Максим Аверин: Джим Керри по-русски

Поделиться:

Молодого, успешного, талантливого актёра в столице именуют сегодня не иначе как «Глухарь». А в провинции — «Максимка наш»... А стоило Максиму Аверину появиться на экране в 2002 году, как приклеился к нему эпитет «Джим Керри». Первой же ролью «выстрелил». Не всем удаётся.

Беседовала Елена Макарова

— Максим, следователи обычно носят гражданскую одежду, а вы в сериале «Глухарь» — почти всегда в форме. Почему?
— У нас сценаристы проверяют, так ли в жизни всё происходит, носят ли следователи форму. А потом мне форма идёт, я сразу статный такой становлюсь.

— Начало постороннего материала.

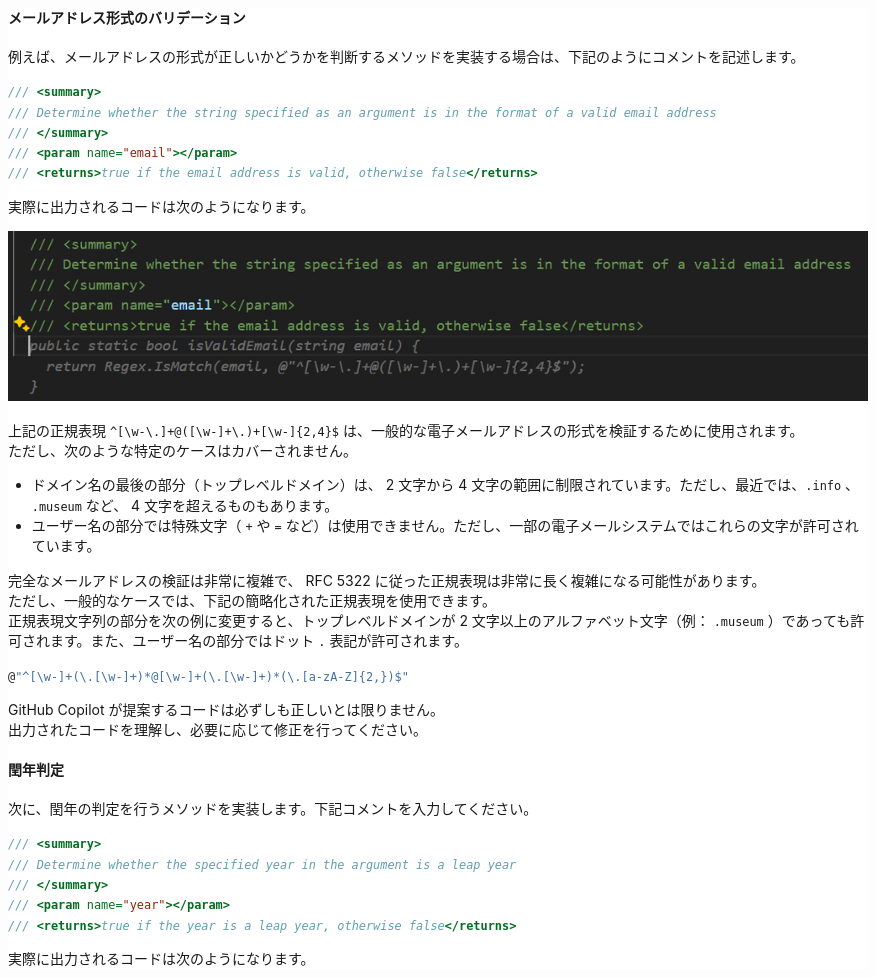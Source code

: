 #### メールアドレス形式のバリデーション

例えば、メールアドレスの形式が正しいかどうかを判断するメソッドを実装する場合は、下記のようにコメントを記述します。

```csharp
/// <summary>
/// Determine whether the string specified as an argument is in the format of a valid email address
/// </summary>
/// <param name="email"></param>
/// <returns>true if the email address is valid, otherwise false</returns>
```

実際に出力されるコードは次のようになります。

![email validation suggestion](./images/2-09_email_validation_suggestion.png)

上記の正規表現 `^[\w-\.]+@([\w-]+\.)+[\w-]{2,4}$` は、一般的な電子メールアドレスの形式を検証するために使用されます。  
ただし、次のような特定のケースはカバーされません。

- ドメイン名の最後の部分（トップレベルドメイン）は、 2 文字から 4 文字の範囲に制限されています。ただし、最近では、`.info` 、 `.museum` など、 4 文字を超えるものもあります。
- ユーザー名の部分では特殊文字（ `+` や `=` など）は使用できません。ただし、一部の電子メールシステムではこれらの文字が許可されています。

完全なメールアドレスの検証は非常に複雑で、 RFC 5322 に従った正規表現は非常に長く複雑になる可能性があります。  
ただし、一般的なケースでは、下記の簡略化された正規表現を使用できます。  
正規表現文字列の部分を次の例に変更すると、トップレベルドメインが 2 文字以上のアルファベット文字（例： `.museum` ）であっても許可されます。また、ユーザー名の部分ではドット `.` 表記が許可されます。

```csharp
@"^[\w-]+(\.[\w-]+)*@[\w-]+(\.[\w-]+)*(\.[a-zA-Z]{2,})$"
```

GitHub Copilot が提案するコードは必ずしも正しいとは限りません。  
出力されたコードを理解し、必要に応じて修正を行ってください。

#### 閏年判定

次に、閏年の判定を行うメソッドを実装します。下記コメントを入力してください。

```csharp
/// <summary>
/// Determine whether the specified year in the argument is a leap year
/// </summary>
/// <param name="year"></param>
/// <returns>true if the year is a leap year, otherwise false</returns>
```

実際に出力されるコードは次のようになります。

— В перерывах между дублями в таком виде неплохо на рынок забежать...
— Да мне и без формы бесплатно продукты дают. Это ужасно на самом деле. Я за всё люблю сам платить. Хотя иногда и форма «не работает». Рассказываю. Первый съёмочный день сериала «Глухарь». Погода стояла промозглая, и мы с напарником Денисом Рожковым замерзли с непривычки в новом облачении. Я предложил заскочить в ближайший подъезд, погреться. Заходит туда мужик. Мы ему: «Документики ваши предъявите, пожалуйста». Он оглядел нас: «Чего-то вы на ментов не похожи, ребята». И чуть настоящий наряд не вызвал.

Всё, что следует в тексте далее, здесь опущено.